→ **Work task**
Each line in the records that mentions the word "right" needs to be listed.

[Dataset entries]
*-*-*
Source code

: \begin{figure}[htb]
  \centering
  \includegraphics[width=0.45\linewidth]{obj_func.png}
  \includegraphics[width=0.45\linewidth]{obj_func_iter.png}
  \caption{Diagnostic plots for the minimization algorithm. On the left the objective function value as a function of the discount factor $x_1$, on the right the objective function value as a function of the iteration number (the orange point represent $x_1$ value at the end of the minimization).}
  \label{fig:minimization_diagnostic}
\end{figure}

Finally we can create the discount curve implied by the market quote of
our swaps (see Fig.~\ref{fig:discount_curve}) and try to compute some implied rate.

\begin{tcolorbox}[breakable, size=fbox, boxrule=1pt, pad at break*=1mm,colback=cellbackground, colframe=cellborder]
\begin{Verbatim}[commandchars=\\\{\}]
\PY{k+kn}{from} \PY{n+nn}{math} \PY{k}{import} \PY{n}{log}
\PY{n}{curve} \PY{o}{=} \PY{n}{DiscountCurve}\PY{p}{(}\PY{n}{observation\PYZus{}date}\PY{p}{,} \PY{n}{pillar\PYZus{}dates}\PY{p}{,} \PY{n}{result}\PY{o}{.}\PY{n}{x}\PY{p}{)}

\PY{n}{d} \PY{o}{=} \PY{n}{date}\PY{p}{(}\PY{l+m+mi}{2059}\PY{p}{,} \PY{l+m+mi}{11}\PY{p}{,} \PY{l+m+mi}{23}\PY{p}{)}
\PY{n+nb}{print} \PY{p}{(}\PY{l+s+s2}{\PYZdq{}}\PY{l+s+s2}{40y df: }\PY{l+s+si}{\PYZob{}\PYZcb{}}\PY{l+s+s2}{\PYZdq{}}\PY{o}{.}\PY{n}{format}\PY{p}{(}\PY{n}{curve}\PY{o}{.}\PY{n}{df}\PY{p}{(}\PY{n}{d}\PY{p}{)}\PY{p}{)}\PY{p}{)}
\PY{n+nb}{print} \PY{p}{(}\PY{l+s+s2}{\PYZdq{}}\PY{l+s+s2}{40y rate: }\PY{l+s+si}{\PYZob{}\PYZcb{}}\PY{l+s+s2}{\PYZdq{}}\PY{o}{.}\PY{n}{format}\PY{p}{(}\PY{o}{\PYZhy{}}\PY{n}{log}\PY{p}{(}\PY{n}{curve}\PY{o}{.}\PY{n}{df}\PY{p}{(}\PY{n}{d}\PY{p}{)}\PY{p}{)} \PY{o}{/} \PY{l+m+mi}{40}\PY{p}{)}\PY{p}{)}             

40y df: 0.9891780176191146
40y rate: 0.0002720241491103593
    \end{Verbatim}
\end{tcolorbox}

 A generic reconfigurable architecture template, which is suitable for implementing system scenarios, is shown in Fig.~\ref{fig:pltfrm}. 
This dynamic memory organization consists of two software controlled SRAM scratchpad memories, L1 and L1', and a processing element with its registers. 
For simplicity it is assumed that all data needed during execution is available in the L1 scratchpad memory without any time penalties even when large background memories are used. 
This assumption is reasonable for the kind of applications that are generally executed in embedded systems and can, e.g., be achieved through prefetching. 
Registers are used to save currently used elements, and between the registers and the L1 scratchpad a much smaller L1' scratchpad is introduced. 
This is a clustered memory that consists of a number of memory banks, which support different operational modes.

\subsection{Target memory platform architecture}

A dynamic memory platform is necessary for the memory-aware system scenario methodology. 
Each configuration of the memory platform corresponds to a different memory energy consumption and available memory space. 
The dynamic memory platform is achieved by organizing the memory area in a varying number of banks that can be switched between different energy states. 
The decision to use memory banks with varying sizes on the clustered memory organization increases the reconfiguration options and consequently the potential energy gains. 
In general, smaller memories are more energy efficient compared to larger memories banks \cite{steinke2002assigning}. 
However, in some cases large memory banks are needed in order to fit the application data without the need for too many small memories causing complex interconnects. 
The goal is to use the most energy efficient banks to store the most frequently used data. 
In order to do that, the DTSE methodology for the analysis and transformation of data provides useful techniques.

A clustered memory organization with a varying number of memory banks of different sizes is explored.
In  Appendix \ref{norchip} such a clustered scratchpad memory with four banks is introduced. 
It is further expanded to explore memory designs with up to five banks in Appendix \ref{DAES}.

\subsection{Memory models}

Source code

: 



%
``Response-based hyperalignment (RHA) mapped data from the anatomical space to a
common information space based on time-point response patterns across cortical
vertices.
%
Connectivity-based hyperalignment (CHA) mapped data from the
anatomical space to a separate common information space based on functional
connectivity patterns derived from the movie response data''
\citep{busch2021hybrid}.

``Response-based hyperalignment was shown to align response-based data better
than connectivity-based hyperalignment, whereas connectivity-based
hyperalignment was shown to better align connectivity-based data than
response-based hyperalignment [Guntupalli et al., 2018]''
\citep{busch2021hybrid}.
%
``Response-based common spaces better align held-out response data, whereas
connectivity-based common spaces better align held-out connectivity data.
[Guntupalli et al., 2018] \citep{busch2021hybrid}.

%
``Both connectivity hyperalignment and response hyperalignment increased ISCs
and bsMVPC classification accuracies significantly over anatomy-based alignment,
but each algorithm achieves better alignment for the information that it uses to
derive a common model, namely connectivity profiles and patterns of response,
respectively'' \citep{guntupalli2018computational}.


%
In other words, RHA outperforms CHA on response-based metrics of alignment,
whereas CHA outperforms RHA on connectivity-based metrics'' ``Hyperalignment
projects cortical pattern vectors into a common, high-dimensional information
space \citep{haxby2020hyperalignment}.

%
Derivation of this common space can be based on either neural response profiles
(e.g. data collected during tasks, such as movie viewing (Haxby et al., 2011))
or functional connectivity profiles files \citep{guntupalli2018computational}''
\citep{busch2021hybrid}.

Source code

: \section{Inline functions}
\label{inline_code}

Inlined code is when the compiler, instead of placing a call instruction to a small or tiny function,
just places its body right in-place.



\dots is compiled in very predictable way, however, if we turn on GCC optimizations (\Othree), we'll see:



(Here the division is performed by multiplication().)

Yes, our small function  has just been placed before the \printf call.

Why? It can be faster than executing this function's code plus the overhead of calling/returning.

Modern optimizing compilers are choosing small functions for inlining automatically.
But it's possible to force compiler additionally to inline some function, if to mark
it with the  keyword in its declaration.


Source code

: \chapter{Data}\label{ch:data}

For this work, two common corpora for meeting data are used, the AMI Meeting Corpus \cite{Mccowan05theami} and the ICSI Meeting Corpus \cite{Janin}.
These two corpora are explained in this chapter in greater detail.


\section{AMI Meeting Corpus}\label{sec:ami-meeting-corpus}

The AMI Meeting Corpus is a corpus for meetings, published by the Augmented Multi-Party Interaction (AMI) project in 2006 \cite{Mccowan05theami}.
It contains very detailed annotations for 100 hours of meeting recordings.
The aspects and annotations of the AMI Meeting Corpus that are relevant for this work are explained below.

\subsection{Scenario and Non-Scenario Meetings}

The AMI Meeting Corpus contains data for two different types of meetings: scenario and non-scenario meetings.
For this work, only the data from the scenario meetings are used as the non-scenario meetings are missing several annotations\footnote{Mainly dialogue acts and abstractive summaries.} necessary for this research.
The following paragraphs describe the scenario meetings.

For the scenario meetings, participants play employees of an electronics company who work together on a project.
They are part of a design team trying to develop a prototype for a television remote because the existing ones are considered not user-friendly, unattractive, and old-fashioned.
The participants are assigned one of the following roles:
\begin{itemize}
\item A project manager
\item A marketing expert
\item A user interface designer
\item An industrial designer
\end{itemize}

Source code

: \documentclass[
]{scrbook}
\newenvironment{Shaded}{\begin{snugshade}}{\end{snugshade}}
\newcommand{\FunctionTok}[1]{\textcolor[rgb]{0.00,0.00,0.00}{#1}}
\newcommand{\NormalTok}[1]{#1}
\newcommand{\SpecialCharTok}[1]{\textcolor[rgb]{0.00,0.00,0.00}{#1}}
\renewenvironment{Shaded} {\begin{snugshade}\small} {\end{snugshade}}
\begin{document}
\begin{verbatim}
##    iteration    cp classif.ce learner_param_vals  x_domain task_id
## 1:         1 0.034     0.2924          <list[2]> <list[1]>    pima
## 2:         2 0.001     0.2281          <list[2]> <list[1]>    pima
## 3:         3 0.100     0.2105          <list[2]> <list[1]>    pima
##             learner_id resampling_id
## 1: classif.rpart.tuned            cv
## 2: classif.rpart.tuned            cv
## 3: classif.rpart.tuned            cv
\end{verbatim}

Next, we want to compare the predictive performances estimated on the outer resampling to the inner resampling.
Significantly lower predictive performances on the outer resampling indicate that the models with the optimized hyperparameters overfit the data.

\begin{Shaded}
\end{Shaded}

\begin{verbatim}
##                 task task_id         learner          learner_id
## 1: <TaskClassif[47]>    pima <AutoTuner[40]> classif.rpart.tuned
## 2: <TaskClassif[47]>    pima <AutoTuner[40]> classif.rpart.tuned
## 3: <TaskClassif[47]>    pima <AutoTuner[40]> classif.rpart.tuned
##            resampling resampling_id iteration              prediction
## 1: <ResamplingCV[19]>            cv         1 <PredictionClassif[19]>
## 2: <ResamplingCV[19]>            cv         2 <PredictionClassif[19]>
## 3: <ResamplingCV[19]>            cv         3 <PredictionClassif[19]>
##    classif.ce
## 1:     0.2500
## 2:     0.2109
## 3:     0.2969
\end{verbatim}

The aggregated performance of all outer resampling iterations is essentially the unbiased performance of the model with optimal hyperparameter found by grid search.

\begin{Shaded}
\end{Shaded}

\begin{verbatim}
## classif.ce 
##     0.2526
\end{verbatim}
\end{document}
*-*-*
→ **The answer**
  \caption{Diagnostic plots for the minimization algorithm. On the left the objective function value as a function of the discount factor $x_1$, on the right the objective function value as a function of the iteration number (the orange point represent $x_1$ value at the end of the minimization).}
just places its body right in-place.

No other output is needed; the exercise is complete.